Thursday, March 8, 2012

Industry Challenges and Career Opportunities in Social Media

One of the motivating factors for me in doing this course was to get a handle on social media marketing strategies. Industry research[i] in late 2010 documented the degree to which organizations (236 small, medium and large sized) were integrating social media into marketing strategy. This research suggests they are not planning for it, the five main findings I found interesting were:
1.       79% believe social media is a NOT  a fad and here to stay
2.       9% had formally planned and implemented social media
3.       60% did not have a social media policy
4.       64% of respondents reported that they currently allocate less than 5% of their marketing budget to social media
5.       Human resources for implementing social media has been absorbed into existing roles    
Industry is struggling to deal with this new media and clearly require more knowledge and expertise to develop a measurable social media campaign that aligns with traditional media and more importantly organizational goals.
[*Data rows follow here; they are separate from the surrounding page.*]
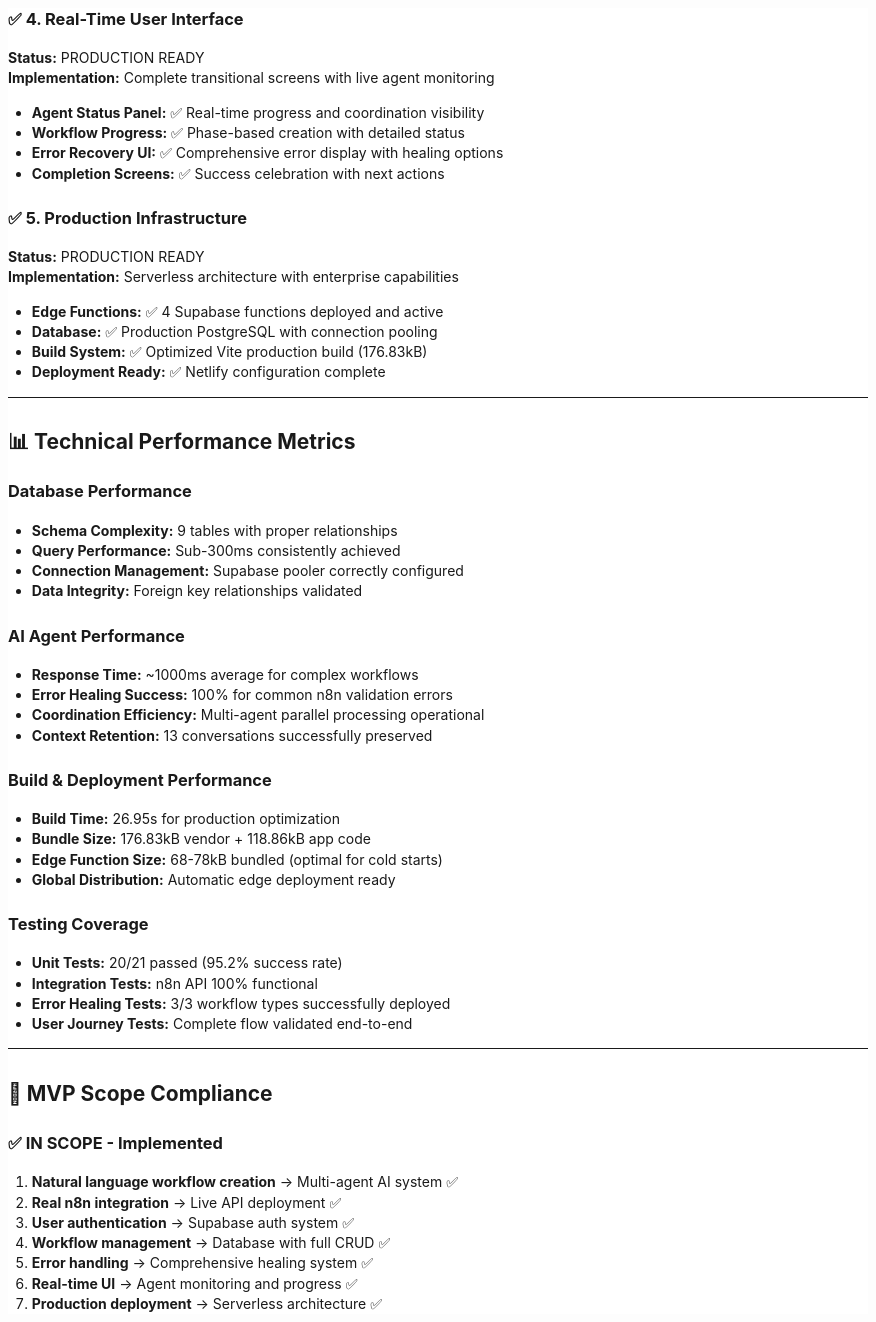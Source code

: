 ### **✅ 4. Real-Time User Interface**
**Status:** PRODUCTION READY  
**Implementation:** Complete transitional screens with live agent monitoring
- **Agent Status Panel:** ✅ Real-time progress and coordination visibility
- **Workflow Progress:** ✅ Phase-based creation with detailed status
- **Error Recovery UI:** ✅ Comprehensive error display with healing options
- **Completion Screens:** ✅ Success celebration with next actions

### **✅ 5. Production Infrastructure**
**Status:** PRODUCTION READY  
**Implementation:** Serverless architecture with enterprise capabilities
- **Edge Functions:** ✅ 4 Supabase functions deployed and active
- **Database:** ✅ Production PostgreSQL with connection pooling
- **Build System:** ✅ Optimized Vite production build (176.83kB)
- **Deployment Ready:** ✅ Netlify configuration complete

---

## 📊 Technical Performance Metrics

### **Database Performance**
- **Schema Complexity:** 9 tables with proper relationships
- **Query Performance:** Sub-300ms consistently achieved
- **Connection Management:** Supabase pooler correctly configured
- **Data Integrity:** Foreign key relationships validated

### **AI Agent Performance**  
- **Response Time:** ~1000ms average for complex workflows
- **Error Healing Success:** 100% for common n8n validation errors
- **Coordination Efficiency:** Multi-agent parallel processing operational
- **Context Retention:** 13 conversations successfully preserved

### **Build & Deployment Performance**
- **Build Time:** 26.95s for production optimization
- **Bundle Size:** 176.83kB vendor + 118.86kB app code
- **Edge Function Size:** 68-78kB bundled (optimal for cold starts)
- **Global Distribution:** Automatic edge deployment ready

### **Testing Coverage**
- **Unit Tests:** 20/21 passed (95.2% success rate)
- **Integration Tests:** n8n API 100% functional
- **Error Healing Tests:** 3/3 workflow types successfully deployed
- **User Journey Tests:** Complete flow validated end-to-end

---

## 🎯 MVP Scope Compliance

### **✅ IN SCOPE - Implemented**
1. **Natural language workflow creation** → Multi-agent AI system ✅
2. **Real n8n integration** → Live API deployment ✅  
3. **User authentication** → Supabase auth system ✅
4. **Workflow management** → Database with full CRUD ✅
5. **Error handling** → Comprehensive healing system ✅
6. **Real-time UI** → Agent monitoring and progress ✅
7. **Production deployment** → Serverless architecture ✅
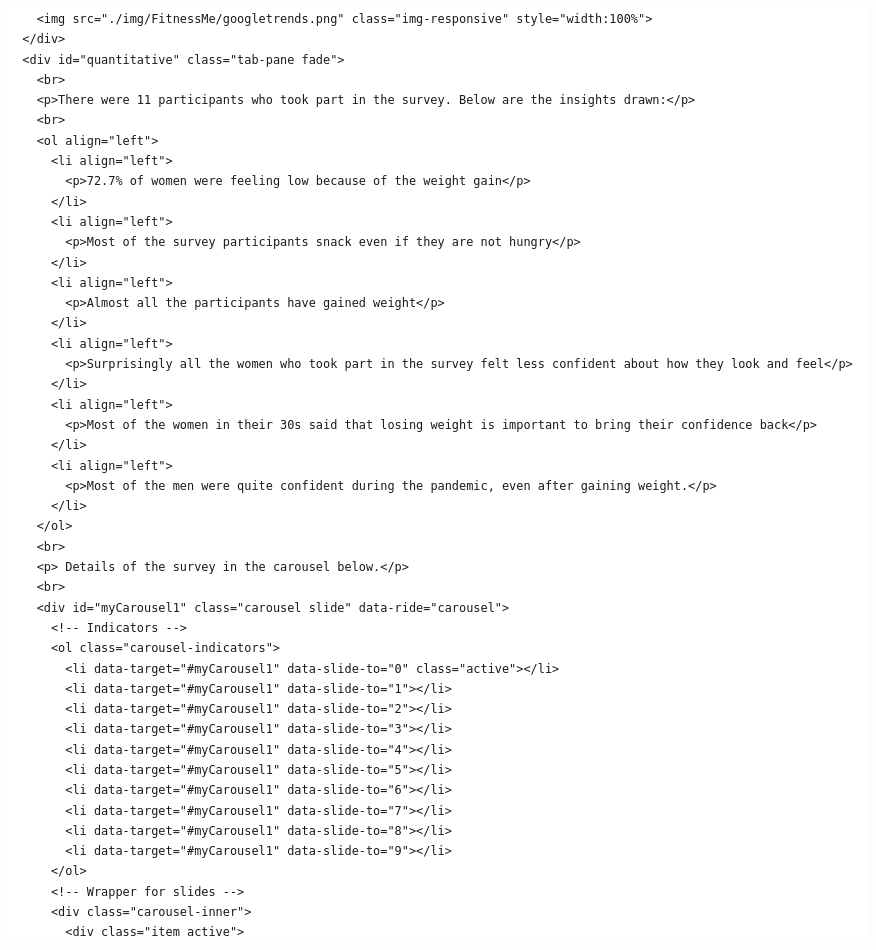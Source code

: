         <img src="./img/FitnessMe/googletrends.png" class="img-responsive" style="width:100%">
      </div>
      <div id="quantitative" class="tab-pane fade">
        <br>
        <p>There were 11 participants who took part in the survey. Below are the insights drawn:</p>
        <br>
        <ol align="left">
          <li align="left">
            <p>72.7% of women were feeling low because of the weight gain</p>
          </li>
          <li align="left">
            <p>Most of the survey participants snack even if they are not hungry</p>
          </li>
          <li align="left">
            <p>Almost all the participants have gained weight</p>
          </li>
          <li align="left">
            <p>Surprisingly all the women who took part in the survey felt less confident about how they look and feel</p>
          </li>
          <li align="left">
            <p>Most of the women in their 30s said that losing weight is important to bring their confidence back</p>
          </li>
          <li align="left">
            <p>Most of the men were quite confident during the pandemic, even after gaining weight.</p>
          </li>
        </ol>
        <br>
        <p> Details of the survey in the carousel below.</p>
        <br>
        <div id="myCarousel1" class="carousel slide" data-ride="carousel">
          <!-- Indicators -->
          <ol class="carousel-indicators">
            <li data-target="#myCarousel1" data-slide-to="0" class="active"></li>
            <li data-target="#myCarousel1" data-slide-to="1"></li>
            <li data-target="#myCarousel1" data-slide-to="2"></li>
            <li data-target="#myCarousel1" data-slide-to="3"></li>
            <li data-target="#myCarousel1" data-slide-to="4"></li>
            <li data-target="#myCarousel1" data-slide-to="5"></li>
            <li data-target="#myCarousel1" data-slide-to="6"></li>
            <li data-target="#myCarousel1" data-slide-to="7"></li>
            <li data-target="#myCarousel1" data-slide-to="8"></li>
            <li data-target="#myCarousel1" data-slide-to="9"></li>
          </ol>
          <!-- Wrapper for slides -->
          <div class="carousel-inner">
            <div class="item active">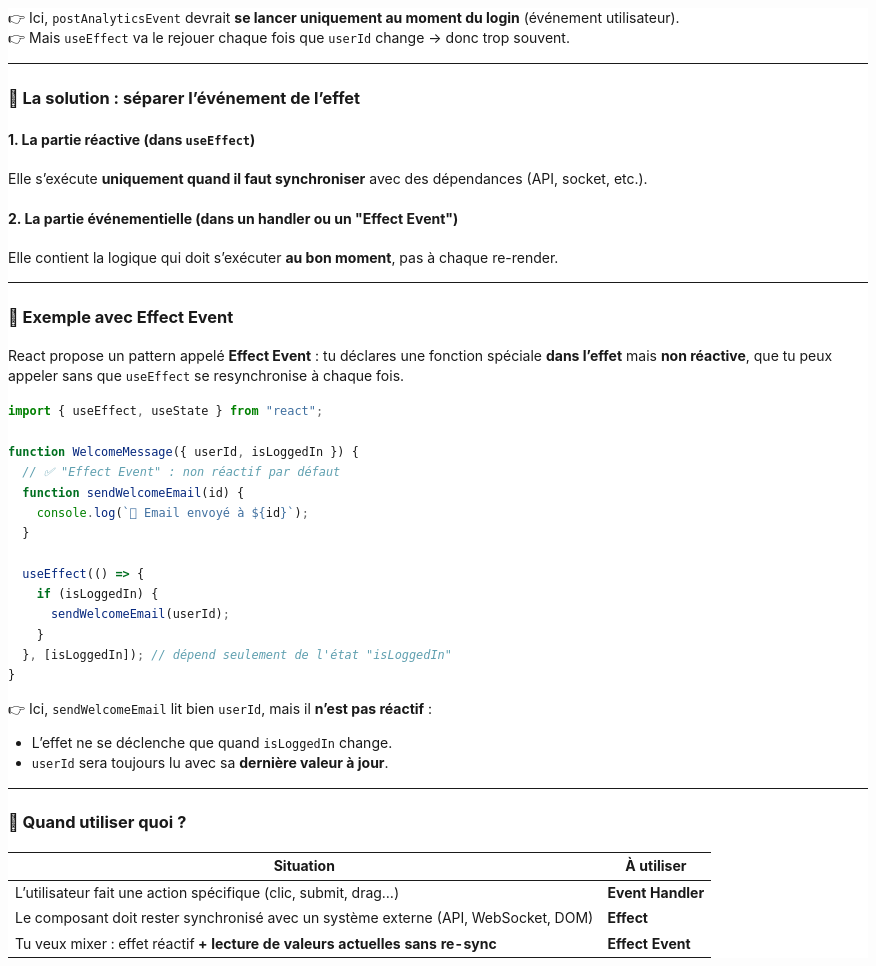 👉 Ici, `postAnalyticsEvent` devrait **se lancer uniquement au moment du login** (événement utilisateur).\
👉 Mais `useEffect` va le rejouer chaque fois que `userId` change → donc trop souvent.

***

### 🔹 La solution : **séparer l’événement de l’effet**

#### 1. La partie réactive (dans `useEffect`)

Elle s’exécute **uniquement quand il faut synchroniser** avec des dépendances (API, socket, etc.).

#### 2. La partie événementielle (dans un handler ou un "Effect Event")

Elle contient la logique qui doit s’exécuter **au bon moment**, pas à chaque re-render.

***

### 🔹 Exemple avec **Effect Event**

React propose un pattern appelé **Effect Event** : tu déclares une fonction spéciale **dans l’effet** mais **non réactive**, que tu peux appeler sans que `useEffect` se resynchronise à chaque fois.

```jsx
import { useEffect, useState } from "react";

function WelcomeMessage({ userId, isLoggedIn }) {
  // ✅ "Effect Event" : non réactif par défaut
  function sendWelcomeEmail(id) {
    console.log(`📧 Email envoyé à ${id}`);
  }

  useEffect(() => {
    if (isLoggedIn) {
      sendWelcomeEmail(userId);
    }
  }, [isLoggedIn]); // dépend seulement de l'état "isLoggedIn"
}
```

👉 Ici, `sendWelcomeEmail` lit bien `userId`, mais il **n’est pas réactif** :

* L’effet ne se déclenche que quand `isLoggedIn` change.
* `userId` sera toujours lu avec sa **dernière valeur à jour**.

***

### 🔹 Quand utiliser quoi ?

| Situation                                                                          | À utiliser        |
| ---------------------------------------------------------------------------------- | ----------------- |
| L’utilisateur fait une action spécifique (clic, submit, drag…)                     | **Event Handler** |
| Le composant doit rester synchronisé avec un système externe (API, WebSocket, DOM) | **Effect**        |
| Tu veux mixer : effet réactif **+ lecture de valeurs actuelles sans re-sync**      | **Effect Event**  |
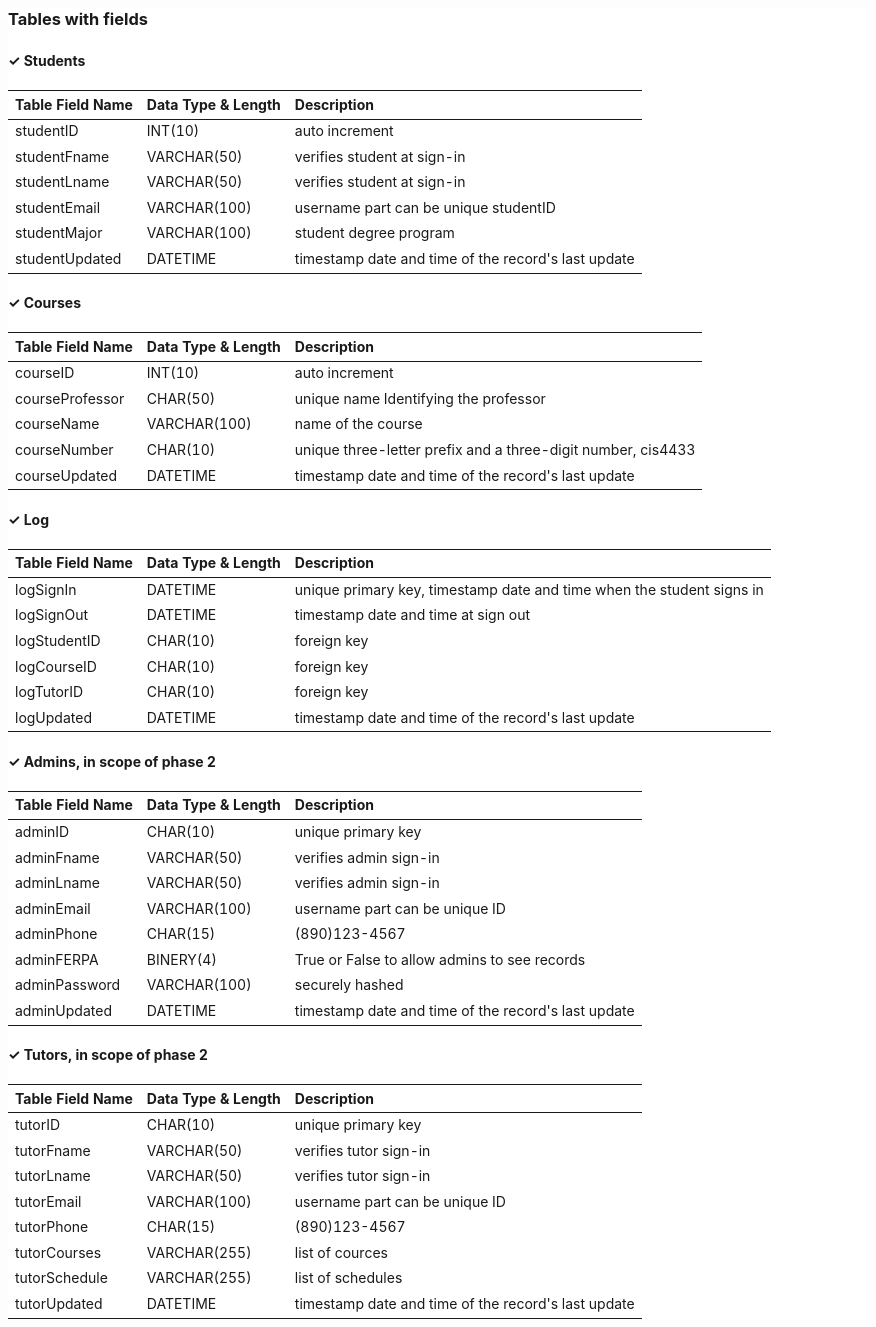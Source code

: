 ### Tables with fields

#### ✓ Students
Table Field Name | Data Type & Length | Description
:--- | :--- | :---
studentID | INT(10) | auto increment
studentFname | VARCHAR(50) | verifies student at sign-in
studentLname | VARCHAR(50) | verifies student at sign-in
studentEmail | VARCHAR(100) | username part can be unique studentID
studentMajor | VARCHAR(100) | student degree program
studentUpdated | DATETIME | timestamp date and time of the record's last update

#### ✓ Courses
Table Field Name | Data Type & Length | Description
:--- | :--- | :---
courseID | INT(10) | auto increment
courseProfessor | CHAR(50) | unique name Identifying the professor
courseName | VARCHAR(100) | name of the course
courseNumber | CHAR(10) |  unique three-letter prefix and a three-digit number, cis4433
courseUpdated | DATETIME | timestamp date and time of the record's last update

#### ✓ Log
Table Field Name | Data Type & Length | Description
:--- | :--- | :---
logSignIn | DATETIME | unique primary key, timestamp date and time when the student signs in
logSignOut | DATETIME | timestamp date and time at sign out
logStudentID | CHAR(10) |  foreign key
logCourseID | CHAR(10) |  foreign key
logTutorID | CHAR(10) |  foreign key
logUpdated | DATETIME | timestamp date and time of the record's last update

#### ✓ Admins, in scope of phase 2
Table Field Name | Data Type & Length | Description
:--- | :--- | :---
adminID | CHAR(10) | unique primary key |
adminFname | VARCHAR(50) | verifies admin sign-in
adminLname | VARCHAR(50) | verifies admin sign-in
adminEmail | VARCHAR(100) | username part can be unique ID
adminPhone | CHAR(15) | (890)123-4567
adminFERPA | BINERY(4) | True or False to allow admins to see records
adminPassword | VARCHAR(100) | securely hashed
adminUpdated | DATETIME | timestamp date and time of the record's last update

#### ✓ Tutors, in scope of phase 2
Table Field Name | Data Type & Length | Description
:--- | :--- | :---
tutorID | CHAR(10) | unique primary key |
tutorFname | VARCHAR(50) | verifies tutor sign-in
tutorLname | VARCHAR(50) | verifies tutor sign-in
tutorEmail | VARCHAR(100) | username part can be unique ID
tutorPhone | CHAR(15) | (890)123-4567
tutorCourses | VARCHAR(255) | list of cources
tutorSchedule | VARCHAR(255) | list of schedules
tutorUpdated | DATETIME | timestamp date and time of the record's last update
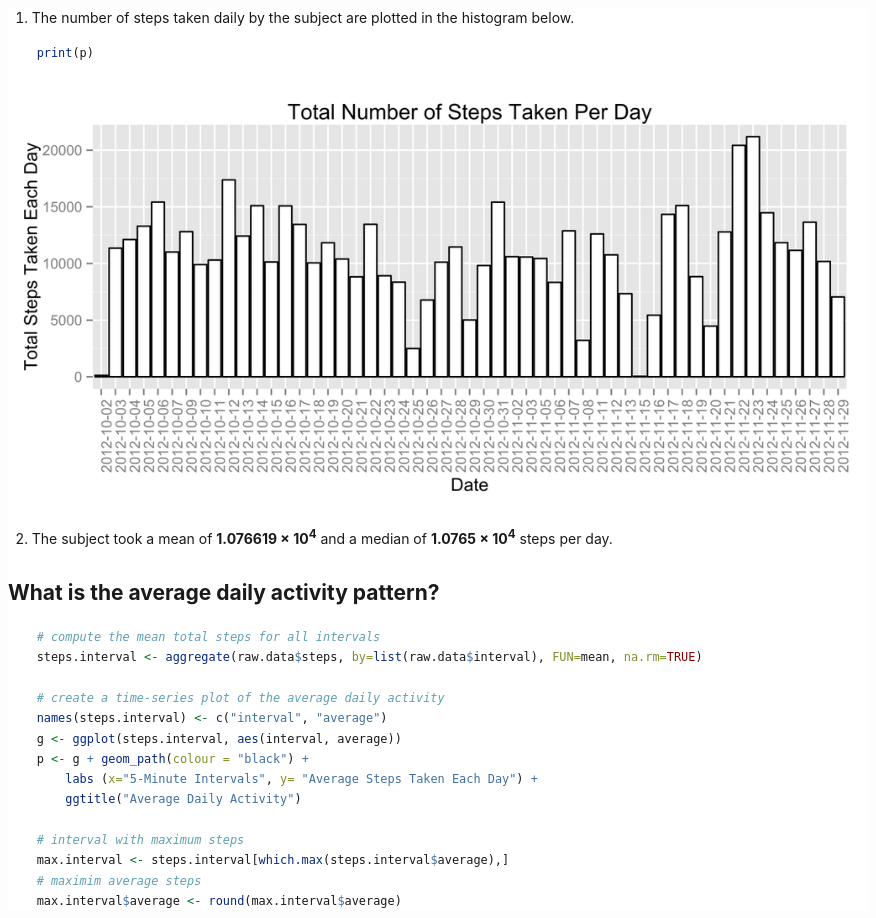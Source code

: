 1.  The number of steps taken daily by the subject are plotted in the histogram below. 


```r
    print(p)    
```

![plot of chunk Plot.Mean.Steps.Per.Day](figure/Plot.Mean.Steps.Per.Day-1.svg) 

2.  The subject took a mean of **1.076619 &times; 10<sup>4</sup>** and a median of **1.0765 &times; 10<sup>4</sup>** steps per day.

## What is the average daily activity pattern?
    

```r
    # compute the mean total steps for all intervals 
    steps.interval <- aggregate(raw.data$steps, by=list(raw.data$interval), FUN=mean, na.rm=TRUE)

    # create a time-series plot of the average daily activity
    names(steps.interval) <- c("interval", "average")
    g <- ggplot(steps.interval, aes(interval, average))
    p <- g + geom_path(colour = "black") +
        labs (x="5-Minute Intervals", y= "Average Steps Taken Each Day") +
        ggtitle("Average Daily Activity")

    # interval with maximum steps
    max.interval <- steps.interval[which.max(steps.interval$average),]
    # maximim average steps
    max.interval$average <- round(max.interval$average)
```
There is a need for more credible research in social media, more staff training, more allocation from budgets and organizational cultural change.
A suggested starting point might be for organizations to incrementally allocate resources, start with test pilots and see the results. The common trend I have found in reading articles on social media is that like traditional communications, campaigns must reach as many consumers as possible to remind them and nudge them towards purchasing decisions. To effectively achieve this organizations could focus only on the five big platforms Facebook, Blogs (WordPress), LinkedIn, YouTube and Twitter.  I find it easier to focus on these five and often get distracted by a new technology or platform but the same strategic tools I feel should still apply.
These are big organizational challenges and I found the statistics above encouraging from a course and career point of view. I do think organizations should resist the temptation to select the young techy employee who is passionate about social media as the lead champion. The candidate I feel should understand the organizational goals and fundamentals of brand development and start to plan, develop and embed social media into the overall marketing plan. Creating job titles and building this into job descriptions would be a welcomed trend.



[i] Nelson, F and Klose G (2010), The Social Media Leap: Integrating social media into marketing strategy, ESOMAR,  

2 comments:

  1. Tend to agree with all except "reach as many as possible." Reaching the target audience, or perhaps locating new audience segments, should be the goal.